The place was packed Saturday night with wall to wall decaying, pallid flesh and rotting lace. The Goth Damage Index approached unity, at least after the guy wearing a Yankees jacket left. For undead, they sure emit a lot of heat.
I met my friends, who'd spent October goth clubbing in the U.S. from coast to coast (including '80s & Goth nights at the Shim Sham Club in New Orleans, haunted sardonically and with much quippage by the crew of Suffering Is Hip. We grooved to old standards and the latest, though I'd be hard pressed to tell you what they were. Standouts were a remix of "No Tears," by Tuxedomoon, and "Tribal Warning Shot," the Mau Mau blood oath set to music by Hunting Lodge, one of my faves. If I saw no real dead people there, I did see a dead ringer, for someone who'd died almost 20 years ago. Same hound-dog face, curly hair, even same fedora. The resemblance wasn't exact, but what you'd expect from a 20-year old memory.
Last night I saw "The Sixth Sense" on tape. Amsterdam gets U.S. movies late and with less fanfare, so I didn't accidentally learn about the ending. The director, Shyalaman (sp?), plays up the creepiness well, especially from a kid's point of view. What really got me, though, was the "Yo no quiero mourir" voice on the tape Bruce Willis replays from one of his sessions with the kid. I'm unfazed by a horrorshow, at least on the screen, but ghostly voices are really disturbing. Maybe they seem more real on tape. How's that for hyperreal?

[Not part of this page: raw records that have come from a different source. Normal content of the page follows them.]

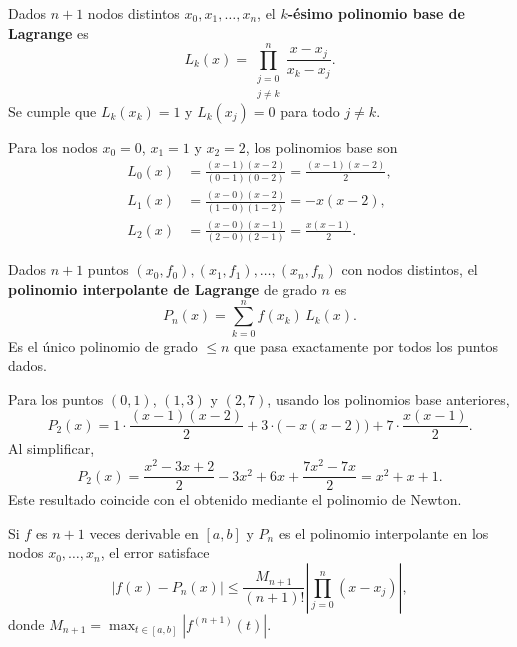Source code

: \documentclass[a4,11pt]{aleph-notas}
\begin{document}
\begin{defi}
    Dados $n+1$ nodos distintos $x_0,x_1,\ldots,x_n$, el \textbf{$k$-ésimo polinomio base de Lagrange} es
    \[
        L_k(x)
        =
        \prod_{\substack{j=0\\j\neq k}}^{n}\frac{x-x_j}{x_k-x_j}.
    \]
    Se cumple que $L_k(x_k)=1$ y $L_k(x_j)=0$ para todo $j\neq k$.
\end{defi}

\begin{ejem}
    Para los nodos $x_0=0$, $x_1=1$ y $x_2=2$, los polinomios base son
    \begin{align*}
        L_0(x)&=\frac{(x-1)(x-2)}{(0-1)(0-2)}=\frac{(x-1)(x-2)}{2},\\[2mm]
        L_1(x)&=\frac{(x-0)(x-2)}{(1-0)(1-2)}=-x(x-2),\\[2mm]
        L_2(x)&=\frac{(x-0)(x-1)}{(2-0)(2-1)}=\frac{x(x-1)}{2}.
    \end{align*}
\end{ejem}

\begin{defi}
    Dados $n+1$ puntos $(x_0,f_0),(x_1,f_1),\ldots,(x_n,f_n)$ con nodos distintos, el \textbf{polinomio interpolante de Lagrange} de grado $n$ es
    \[
        P_n(x)=\sum_{k=0}^{n}f(x_k)\,L_k(x).
    \]
    Es el único polinomio de grado $\leq n$ que pasa exactamente por todos los puntos dados.
\end{defi}

\begin{ejem}
    Para los puntos $(0,1)$, $(1,3)$ y $(2,7)$, usando los polinomios base anteriores,
    \[
        P_2(x)
        =
        1\cdot\frac{(x-1)(x-2)}{2}
        +
        3\cdot\bigl(-x(x-2)\bigr)
        +
        7\cdot\frac{x(x-1)}{2}.
    \]
    Al simplificar,
    \[
        P_2(x)
        =
        \frac{x^2-3x+2}{2}-3x^2+6x+\frac{7x^2-7x}{2}
        =
        x^2+x+1.
    \]
    Este resultado coincide con el obtenido mediante el polinomio de Newton.
\end{ejem}

\begin{defi}
    Si $f$ es $n+1$ veces derivable en $[a,b]$ y $P_n$ es el polinomio interpolante en los nodos $x_0,\ldots,x_n$, el error satisface
    \[
        |f(x)-P_n(x)|
        \leq
        \frac{M_{n+1}}{(n+1)!}
        \left|\prod_{j=0}^{n}(x-x_j)\right|,
    \]
    donde $M_{n+1}=\max_{t\in[a,b]}\left|f^{(n+1)}(t)\right|$.
\end{defi}
\end{document}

In the 1950s, a Latvian psychology professor named Konstantin Raudive discovered them on supposedly blank audiotape. He spent the rest of his life researching the phenomenon. There's a CD called Ghost Orchid, of recordings made by him and others. I'm sure it's all electromagnetic chatter aided by the human tendency to impose patterns on the noise, but, as with the mysterious number-reciting shortwave operators, it's handy material for homegrown ghost stories on a dark night. And remember the hectoring voice on the shortwave in The Shining (book version)?
Http://parc.web.fm has mp3s of some of these. The accompanying commentary is a bit labored, but worth wading through for the acoustic treats.
I think I'll do as the above website suggests and slip some choice bits to a local gothic dj who's a friend of a friend. A media-saturated world needs electronic ghosts.